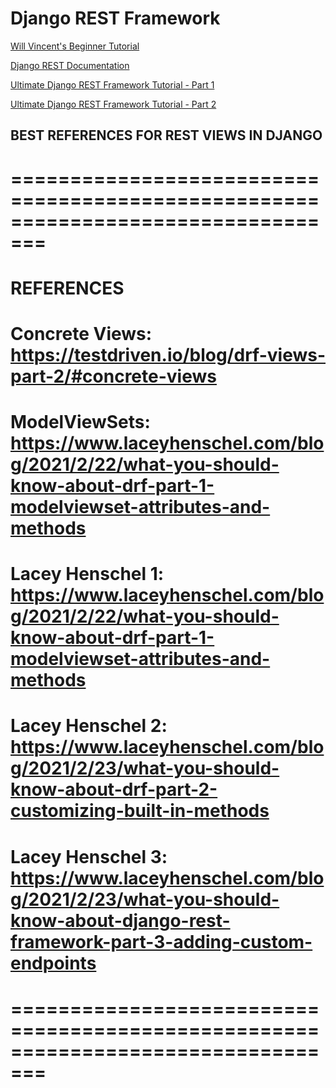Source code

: # Django REST Framework

[Will Vincent's Beginner Tutorial](https://learndjango.com/tutorials/official-django-rest-framework-tutorial-beginners)

[Django REST Documentation](https://www.django-rest-framework.org/)

[Ultimate Django REST Framework Tutorial - Part 1 ](https://sunscrapers.com/blog/ultimate-tutorial-django-rest-framework-part-1/)

[Ultimate Django REST Framework Tutorial - Part 2 ](https://sunscrapers.com/blog/django-rest-framework-login-authentication/)


## BEST REFERENCES FOR REST VIEWS IN DJANGO
# =================================================================================
# REFERENCES
#
# Concrete Views: https://testdriven.io/blog/drf-views-part-2/#concrete-views
# ModelViewSets: https://www.laceyhenschel.com/blog/2021/2/22/what-you-should-know-about-drf-part-1-modelviewset-attributes-and-methods
# Lacey Henschel 1: https://www.laceyhenschel.com/blog/2021/2/22/what-you-should-know-about-drf-part-1-modelviewset-attributes-and-methods
# Lacey Henschel 2: https://www.laceyhenschel.com/blog/2021/2/23/what-you-should-know-about-drf-part-2-customizing-built-in-methods
# Lacey Henschel 3: https://www.laceyhenschel.com/blog/2021/2/23/what-you-should-know-about-django-rest-framework-part-3-adding-custom-endpoints
# =================================================================================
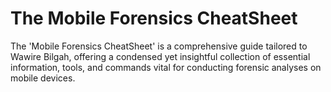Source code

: # The Mobile Forensics CheatSheet
The 'Mobile Forensics CheatSheet' is a comprehensive guide tailored to Wawire Bilgah, offering a condensed yet insightful collection of essential information, tools, and commands vital for conducting forensic analyses on mobile devices.
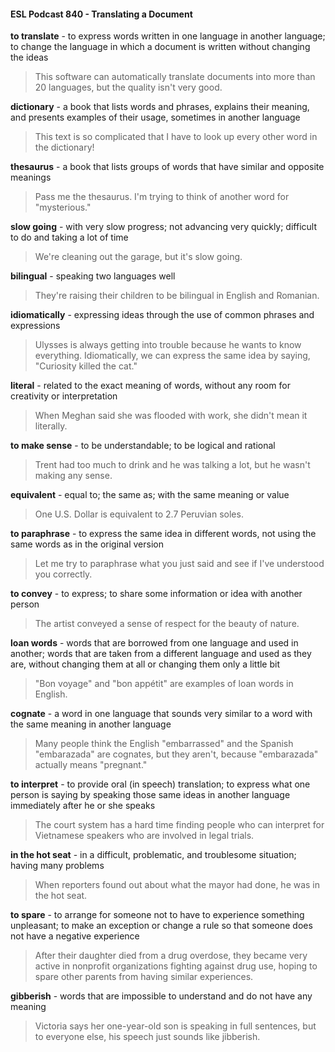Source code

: #### ESL Podcast 840 - Translating a Document

**to translate** - to express words written in one language in another language; to
change the language in which a document is written without changing the ideas

> This software can automatically translate documents into more than 20
languages, but the quality isn't very good.

**dictionary** - a book that lists words and phrases, explains their meaning, and
presents examples of their usage, sometimes in another language

> This text is so complicated that I have to look up every other word in the
dictionary!

**thesaurus** - a book that lists groups of words that have similar and opposite
meanings

> Pass me the thesaurus. I'm trying to think of another word for "mysterious."

**slow going** - with very slow progress; not advancing very quickly; difficult to do
and taking a lot of time

> We're cleaning out the garage, but it's slow going.

**bilingual** - speaking two languages well

> They're raising their children to be bilingual in English and Romanian.

**idiomatically** - expressing ideas through the use of common phrases and
expressions

> Ulysses is always getting into trouble because he wants to know everything.
Idiomatically, we can express the same idea by saying, "Curiosity killed the cat."

**literal** - related to the exact meaning of words, without any room for creativity or
interpretation

> When Meghan said she was flooded with work, she didn't mean it literally.

**to make sense** - to be understandable; to be logical and rational

> Trent had too much to drink and he was talking a lot, but he wasn't making any
sense.

**equivalent** - equal to; the same as; with the same meaning or value

> One U.S. Dollar is equivalent to 2.7 Peruvian soles.

**to paraphrase** - to express the same idea in different words, not using the same
words as in the original version

> Let me try to paraphrase what you just said and see if I've understood you
correctly.

**to convey** - to express; to share some information or idea with another person

> The artist conveyed a sense of respect for the beauty of nature.

**loan words** - words that are borrowed from one language and used in another;
words that are taken from a different language and used as they are, without
changing them at all or changing them only a little bit

> "Bon voyage" and "bon appétit" are examples of loan words in English.

**cognate** - a word in one language that sounds very similar to a word with the
same meaning in another language

> Many people think the English "embarrassed" and the Spanish "embarazada"
are cognates, but they aren't, because "embarazada" actually means "pregnant."

**to interpret** - to provide oral (in speech) translation; to express what one person
is saying by speaking those same ideas in another language immediately after
he or she speaks

> The court system has a hard time finding people who can interpret for
Vietnamese speakers who are involved in legal trials.

**in the hot seat** - in a difficult, problematic, and troublesome situation; having
many problems

> When reporters found out about what the mayor had done, he was in the hot
seat.

**to spare** - to arrange for someone not to have to experience something
unpleasant; to make an exception or change a rule so that someone does not
have a negative experience

> After their daughter died from a drug overdose, they became very active in
nonprofit organizations fighting against drug use, hoping to spare other parents
from having similar experiences.

**gibberish** - words that are impossible to understand and do not have any
meaning

> Victoria says her one-year-old son is speaking in full sentences, but to
everyone else, his speech just sounds like jibberish.

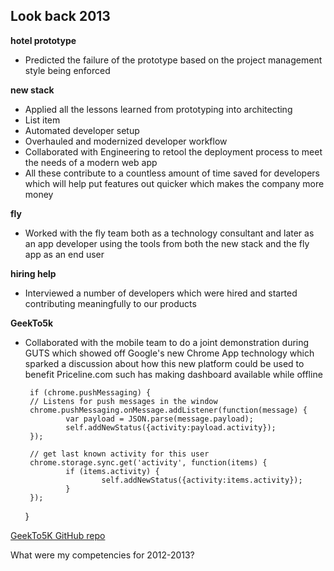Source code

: Look back 2013
--------------

**hotel prototype**

 - Predicted the failure of the prototype based on the project management style being enforced

**new stack**

 - Applied all the lessons learned from prototyping into architecting 
 - List item
 - Automated developer setup
 - Overhauled and modernized developer workflow
 - Collaborated with Engineering to retool the deployment process to meet the needs of a modern web app
 - All these contribute to a countless amount of time saved for developers which will help put features out quicker which makes the company more money

**fly**

 - Worked with the fly team both as a technology consultant and later as an app developer using the tools from both the new stack and the fly app as an end user

**hiring help**

 - Interviewed a number of developers which were hired and started contributing meaningfully to our products

**GeekTo5k**

 - Collaborated with the mobile team to do a joint demonstration during GUTS which showed off Google's new Chrome App technology which sparked a discussion about how this new platform could be used to benefit Priceline.com such has making dashboard available while offline

        if (chrome.pushMessaging) {
        // Listens for push messages in the window
        chrome.pushMessaging.onMessage.addListener(function(message) {
                var payload = JSON.parse(message.payload);
                self.addNewStatus({activity:payload.activity});
        });
    
        // get last known activity for this user
        chrome.storage.sync.get('activity', function(items) {
                if (items.activity) {
                        self.addNewStatus({activity:items.activity});
                }
        });
    }

[GeekTo5K GitHub repo][1]

What were my competencies for 2012-2013?


  [1]: https://github.com/jsolis/GeekTo5K
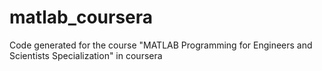 # matlab_coursera
Code generated for the course "MATLAB Programming for Engineers and Scientists Specialization" in coursera
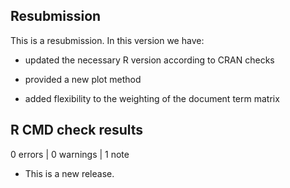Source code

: ## Resubmission
This is a resubmission. In this version we have:

* updated the necessary R version according to CRAN checks

* provided a new plot method

* added flexibility to the weighting of the document term matrix

## R CMD check results

0 errors | 0 warnings | 1 note

* This is a new release.
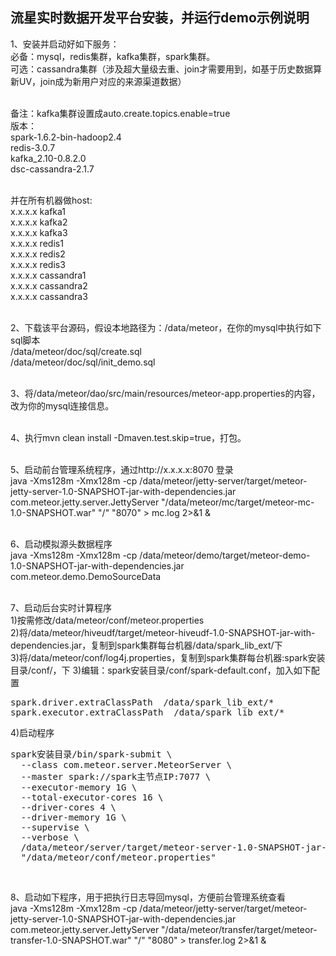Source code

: 流星实时数据开发平台安装，并运行demo示例说明
-------------

1、安装并启动好如下服务：<br />
必备：mysql，redis集群，kafka集群，spark集群。<br />
可选：cassandra集群（涉及超大量级去重、join才需要用到，如基于历史数据算新UV，join成为新用户对应的来源渠道数据）<br /><br />

备注：kafka集群设置成auto.create.topics.enable=true<br />
版本：<br />
spark-1.6.2-bin-hadoop2.4<br />
redis-3.0.7<br />
kafka_2.10-0.8.2.0<br />
dsc-cassandra-2.1.7<br /><br />

并在所有机器做host:<br />
x.x.x.x kafka1<br />
x.x.x.x kafka2<br />
x.x.x.x kafka3<br />
x.x.x.x redis1<br />
x.x.x.x redis2<br />
x.x.x.x redis3<br />
x.x.x.x cassandra1<br />
x.x.x.x cassandra2<br />
x.x.x.x cassandra3<br /><br />

2、下载该平台源码，假设本地路径为：/data/meteor，在你的mysql中执行如下sql脚本<br />
/data/meteor/doc/sql/create.sql<br />
/data/meteor/doc/sql/init_demo.sql<br /><br />

3、将/data/meteor/dao/src/main/resources/meteor-app.properties的内容，改为你的mysql连接信息。<br /><br />

4、执行mvn clean install -Dmaven.test.skip=true，打包。<br /><br />

5、启动前台管理系统程序，通过http://x.x.x.x:8070 登录<br />
java -Xms128m -Xmx128m -cp /data/meteor/jetty-server/target/meteor-jetty-server-1.0-SNAPSHOT-jar-with-dependencies.jar com.meteor.jetty.server.JettyServer "/data/meteor/mc/target/meteor-mc-1.0-SNAPSHOT.war" "/" "8070" > mc.log 2>&1 & <br /><br />

6、启动模拟源头数据程序<br />
java -Xms128m -Xmx128m -cp /data/meteor/demo/target/meteor-demo-1.0-SNAPSHOT-jar-with-dependencies.jar com.meteor.demo.DemoSourceData <br /><br />

7、启动后台实时计算程序<br />
1)按需修改/data/meteor/conf/meteor.properties<br />
2)将/data/meteor/hiveudf/target/meteor-hiveudf-1.0-SNAPSHOT-jar-with-dependencies.jar，复制到spark集群每台机器/data/spark_lib_ext/下<br />
3)将/data/meteor/conf/log4j.properties，复制到spark集群每台机器:spark安装目录/conf/，下
3)编辑：spark安装目录/conf/spark-default.conf，加入如下配置<br />
<pre>
spark.driver.extraClassPath  /data/spark_lib_ext/*
spark.executor.extraClassPath  /data/spark_lib_ext/*
</pre>
4)启动程序
<pre>
spark安装目录/bin/spark-submit \
  --class com.meteor.server.MeteorServer \
  --master spark://spark主节点IP:7077 \
  --executor-memory 1G \
  --total-executor-cores 16 \
  --driver-cores 4 \
  --driver-memory 1G \
  --supervise \
  --verbose \
  /data/meteor/server/target/meteor-server-1.0-SNAPSHOT-jar-with-dependencies.jar \
  "/data/meteor/conf/meteor.properties"
</pre>
<br />

8、启动如下程序，用于把执行日志导回mysql，方便前台管理系统查看<br />
java -Xms128m -Xmx128m -cp /data/meteor/jetty-server/target/meteor-jetty-server-1.0-SNAPSHOT-jar-with-dependencies.jar com.meteor.jetty.server.JettyServer "/data/meteor/transfer/target/meteor-transfer-1.0-SNAPSHOT.war" "/" "8080" > transfer.log 2>&1 & <br /><br />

★ ★ ★ ★

## What to work on
Whenever a line of the data holds the string "seat", pick that line out.

## Solution
**in the hot seat** - in a difficult, problematic, and troublesome situation; having
seat.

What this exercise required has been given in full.